Over the month of March the Australian dollar fell marginally against its U.S. counterpart, while the tech-heavy NASDAQ 100 Index of leading tech companies also climbed around 1.75% in a good month for managers focused on U.S. tech leaders like Apple, Amazon, Google and Facebook.
The appreciating total FUM is good news for Magellan, although the operating result of $115 million in net institutional outflows is not a result the group will want to become a pattern given managing institutional money is still the core of its business.

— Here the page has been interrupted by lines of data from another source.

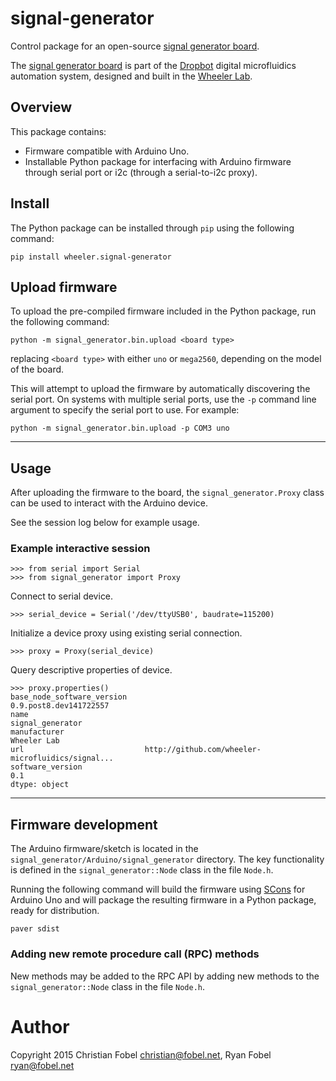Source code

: # signal-generator #

Control package for an open-source [signal generator board][3].

The [signal generator board][4] is part of the [Dropbot][5] digital
microfluidics automation system, designed and built in the [Wheeler Lab][6].

## Overview ##

This package contains:

 - Firmware compatible with Arduino Uno.
 - Installable Python package for interfacing with Arduino firmware through
   serial port or i2c (through a serial-to-i2c proxy).

## Install ##

The Python package can be installed through `pip` using the following command:

    pip install wheeler.signal-generator

## Upload firmware ##

To upload the pre-compiled firmware included in the Python package, run the
following command:

    python -m signal_generator.bin.upload <board type>

replacing `<board type>` with either `uno` or `mega2560`, depending on the
model of the board.

This will attempt to upload the firmware by automatically discovering the
serial port.  On systems with multiple serial ports, use the `-p` command line
argument to specify the serial port to use.  For example:

    python -m signal_generator.bin.upload -p COM3 uno

--------------------------------------------------

## Usage ##

After uploading the firmware to the board, the `signal_generator.Proxy` class can be
used to interact with the Arduino device.

See the session log below for example usage.

### Example interactive session ###

    >>> from serial import Serial
    >>> from signal_generator import Proxy

Connect to serial device.

    >>> serial_device = Serial('/dev/ttyUSB0', baudrate=115200)

Initialize a device proxy using existing serial connection.

    >>> proxy = Proxy(serial_device)

Query descriptive properties of device.

    >>> proxy.properties()
    base_node_software_version                               0.9.post8.dev141722557
    name                                                                  signal_generator
    manufacturer                                                        Wheeler Lab
    url                           http://github.com/wheeler-microfluidics/signal...
    software_version                                                            0.1
    dtype: object

--------------------------------------------------

## Firmware development ##

The Arduino firmware/sketch is located in the
`signal_generator/Arduino/signal_generator` directory.  The key functionality
is defined in the `signal_generator::Node` class in the file `Node.h`.

Running the following command will build the firmware using [SCons][2] for
Arduino Uno and will package the resulting firmware in a Python package, ready
for distribution.

    paver sdist

### Adding new remote procedure call (RPC) methods ###

New methods may be added to the RPC API by adding new methods to the
`signal_generator::Node` class in the file `Node.h`.

# Author #

Copyright 2015 Christian Fobel <christian@fobel.net>,
Ryan Fobel <ryan@fobel.net>


[1]: https://www.arduino.cc/en/Reference/HomePage
[2]: http://www.scons.org/
[3]: http://microfluidics.utoronto.ca/trac/dropbot/wiki/SignalGeneratorBoard
[4]: http://microfluidics.utoronto.ca/git/kicad___signal_generator_board.git
[5]: http://microfluidics.utoronto.ca/dropbot/
[6]: http://microfluidics.utoronto.ca
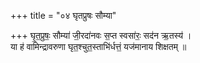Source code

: +++
title = "०४ घृतप्रुषः सौम्या"

+++
घृ॒त॒प्रुषः॒ सौम्या॑ जी॒रदा॑नवः स॒प्त स्वसा॑रः॒ सद॑न ऋ॒तस्य॑ ।  
या ह॑ वामिन्द्रावरुणा घृत॒श्चुत॒स्ताभि॑र्धत्तं॒ यज॑मानाय शिक्षतम् ॥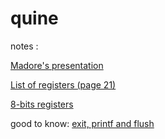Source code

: # quine

notes : 

[Madore's presentation](http://www.madore.org/~david/computers/quine.html)

[List of registers (page 21)](https://uclibc.org/docs/psABI-x86_64.pdf)

[8-bits registers](https://stackoverflow.com/questions/20637569/assembly-registers-in-64-bit-architecture/20637866#20637866)

good to know: [exit, printf and flush](https://stackoverflow.com/questions/38379553/using-printf-in-assembly-leads-to-empty-output-when-piping-but-works-on-the-ter)
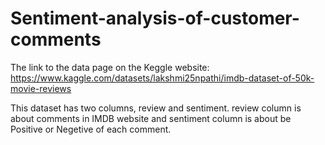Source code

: # Sentiment-analysis-of-customer-comments

The link to the data page on the Keggle website: https://www.kaggle.com/datasets/lakshmi25npathi/imdb-dataset-of-50k-movie-reviews

This dataset has two columns, review and sentiment. review column is about comments in IMDB website and sentiment column is about be Positive or Negetive of each comment.
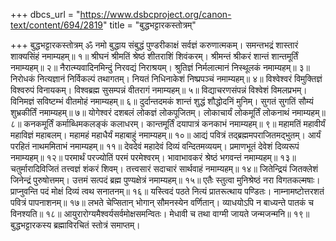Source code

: +++
dbcs_url = "https://www.dsbcproject.org/canon-text/content/694/2819"
title = "बुद्धभट्टारकस्तोत्रम्"

+++
बुद्धभट्टारकस्तोत्रम्
ॐ नमो बुद्धाय
संबुद्धं पुण्डरीकाक्षं सर्वज्ञं करुणात्मकम्। 
समन्तभद्रं शास्तारं शाक्यसिंहं नमाम्यहम्॥ १॥
श्रीघनं श्रीमतिं श्रेष्ठं शीतराशिं शिवंकरम्। 
श्रीमन्तं श्रीकरं शान्तं शान्तमूर्तिं नमाम्यहम्॥ २॥
नैरात्म्यवादिनमिन्दुं निरवद्यं निराश्रयम्। 
श्रुतिज्ञं निर्मलात्मानं निस्थूलकं नमाम्यहम्॥ ३॥
निरोधकं नित्यज्ञानं निर्विकल्पं तथागतम्। 
नियतं निधिनाकेशं निष्प्रपञ्चं नमाम्यहम्॥ ४॥
विश्वेश्वरं विमुक्तिज्ञं विश्वरुपं विनायकम्। 
विश्वब्रह्म सुसम्पन्नं वीतरागं नमाम्यहम्॥ ५॥
विद्याचरणसंपन्नं विश्वेशं विमलप्रभम्। 
विनिमज्ञं सविष्टम्भं वीतमोहं नमाम्यहम्॥ ६॥
दुर्दान्तदमकं शान्तं शुद्धं शौद्धोदनिं मुनिम्। 
सुगतं सुगतिं सौम्यं शुभ्रकीर्तिं नमाम्यहम्॥ ७॥
योगेश्वरं दशबलं लोकज्ञं लोकपूजितम्। 
लोकाचार्यं लोकमूर्तिं लोकनाथं नमाम्यहम्॥ ८॥
कनकमूर्तिं कर्माब्धिमकलङ्कं कलाधरम्। 
कान्तमूर्तिं दयापात्रं कनकाभं नमाम्यहम्॥ ९॥
महामतिं महावीर्यं महाविज्ञं महाबलम्। 
महामहं महाधैर्यं महाबाहुं नमाम्यहम्॥ १०॥
आद्यं पवित्रं तद्‍ब्रह्ममपराजितमद्भुतम्। 
आर्यं परहितं नाथममिताभं नमाम्यहम्॥ ११॥
देवदेवं महादेवं दिव्यं वन्दितमव्ययम्। 
प्रमाणभूतं देवेशं दिव्यरूपं नमाम्यहम्॥ १२॥
परमार्थं परज्योतिं परमं परमेश्वरम्। 
भावाभावकरं श्रेष्ठं भगवन्तं नमाम्यहम्॥ १३॥
चतुर्मारादिविजितं तत्त्वज्ञं शंकरं शिवम्। 
तत्त्वसारं सदाचारं सार्थवाहं नमाम्यहम्॥ १४॥
जितेन्द्रियं जितक्लेशं जिनेन्द्रं पुरुषोत्तमम्। 
उत्तमं सत्पदं ब्रह्म पुण्यक्षेत्रं नमाम्यहम्॥ १५॥
एतैः स्तुत्वा मुनिश्रेष्ठं नरा विगतकल्मषाः। 
प्राप्नुवन्ति पदं मोक्षं दिव्यं त्वथ सनातनम्॥ १६॥
यस्त्विदं पठते नित्यं प्रातरूत्थाय पण्डितः। 
नाम्नामष्टोत्तरशतं  पवित्रं पापनाशनम्॥ १७॥
लभते चेप्सितान् भोगान् सौमनस्येन वर्णितान्। 
व्याधयोऽपि न बाध्यन्ते पातकं च विनश्यति॥ १८॥
आयुरारोग्यमैश्वर्यसर्वमोक्षसमन्वितः। 
मेधावी च तथा वाग्मी जायते जन्मजन्मनि॥ १९॥
बुद्धभट्टारकस्य ब्रह्माविरचितं स्तोत्रं समाप्तम्।
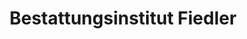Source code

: ---
title: "Bestattungsinstitut Fiedler"
url: /oderwitz/bestattungsinstitut-fiedler/
shop: Bestattungen
---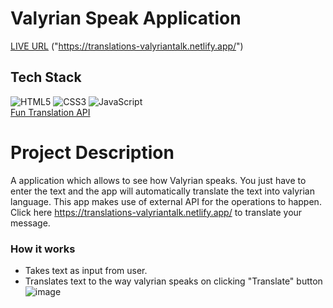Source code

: # Valyrian Speak Application
[LIVE URL](https://translations-valyriantalk.netlify.app/) ("https://translations-valyriantalk.netlify.app/")

## Tech Stack
![HTML5](https://img.shields.io/badge/html5-%23E34F26.svg?style=for-the-badge&logo=html5&logoColor=white)
![CSS3](https://img.shields.io/badge/css3-%231572B6.svg?style=for-the-badge&logo=css3&logoColor=white)
![JavaScript](https://img.shields.io/badge/javascript-%23323330.svg?style=for-the-badge&logo=javascript&logoColor=%23F7DF1E)
</br>
[Fun Translation API](https://api.funtranslations.com/)


# Project Description
A application which allows to see how Valyrian speaks. You just have to enter the text and the app will automatically translate the text into valyrian language. This app makes use of external API for the operations to happen. </br>
Click here https://translations-valyriantalk.netlify.app/ to translate your message.

### How it works
* Takes text as input from user.
* Translates text to the way valyrian speaks on clicking "Translate" button <br/>
![image](https://user-images.githubusercontent.com/54680642/208747766-62a5ea45-0862-45b3-bc0e-8f1e5d263065.png)
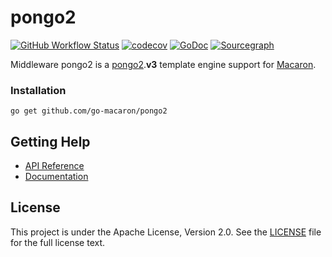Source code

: # pongo2

[![GitHub Workflow Status](https://img.shields.io/github/workflow/status/go-macaron/pongo2/Go?logo=github&style=for-the-badge)](https://github.com/go-macaron/pongo2/actions?query=workflow%3AGo)
[![codecov](https://img.shields.io/codecov/c/github/go-macaron/pongo2/master?logo=codecov&style=for-the-badge)](https://codecov.io/gh/go-macaron/pongo2)
[![GoDoc](https://img.shields.io/badge/GoDoc-Reference-blue?style=for-the-badge&logo=go)](https://pkg.go.dev/github.com/go-macaron/pongo2?tab=doc)
[![Sourcegraph](https://img.shields.io/badge/view%20on-Sourcegraph-brightgreen.svg?style=for-the-badge&logo=sourcegraph)](https://sourcegraph.com/github.com/go-macaron/pongo2)

Middleware pongo2 is a [pongo2](https://github.com/flosch/pongo2).**v3** template engine support for [Macaron](https://github.com/go-macaron/macaron).

### Installation

	go get github.com/go-macaron/pongo2
	
## Getting Help

- [API Reference](https://gowalker.org/github.com/go-macaron/pongo2)
- [Documentation](https://go-macaron.com/middlewares/templating#pongo2-templating-engine)

## License

This project is under the Apache License, Version 2.0. See the [LICENSE](LICENSE) file for the full license text.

Over the long term though the group has been able to more than double its FUM from $22.4 billion at the end of March 2014 to $47.7 billion today thanks to fairly evenly split FUM growth from its retail, institutional and infrastructure businesses.
Fund managers earn management fees as a fixed percentage of funds under management and can earn lucrative performance fees in addition to the management fees when their investment funds outperform their equity index benchmarks.
Magellan's strong FUM growth over the past three years then is what has seen its share price climb 78.5% over the past three years as the FUM inflows and falling Australian dollar worked in its favour. Although the rate of FUM growth is slowing its distribution networks, scale, and investment reach is still growing and Magellan remains relatively small by global funds manager standards.
Outlook
I still like the group's medium-term outlooks thanks to its founder-led nature and tight control on costs that means its operating leverage could see future profits rise at faster rates than revenues.
However, the group's investment performance has been patchy of late due in part to the commodity price rebound lifting global equity indices and hurting Magellan's relative performance (and performance fees) due to its general avoidance of commodity-type investments.
I expect a falling Australian dollar and modest reversal of the commodity boom over the next 12-18 months will continue to help the fund manager perform moderately well. It also offers a trailing fully franked 3.3% dividend yield and remains my preferred pick in the funds management space due to the heavy insider ownership of shares and an "in-house" business model that focuses heavily on retail distribution and institutional business development.
Other fund managers worth a look include UK-focused Henderson Group plc (ASX: HGG), which trades on a decent valuation and is well regarded within the industry, while Australia-focused Wilson Asset Management (ASX: WAM) also pays a healthy dividend, is founder led, and has a strong track record.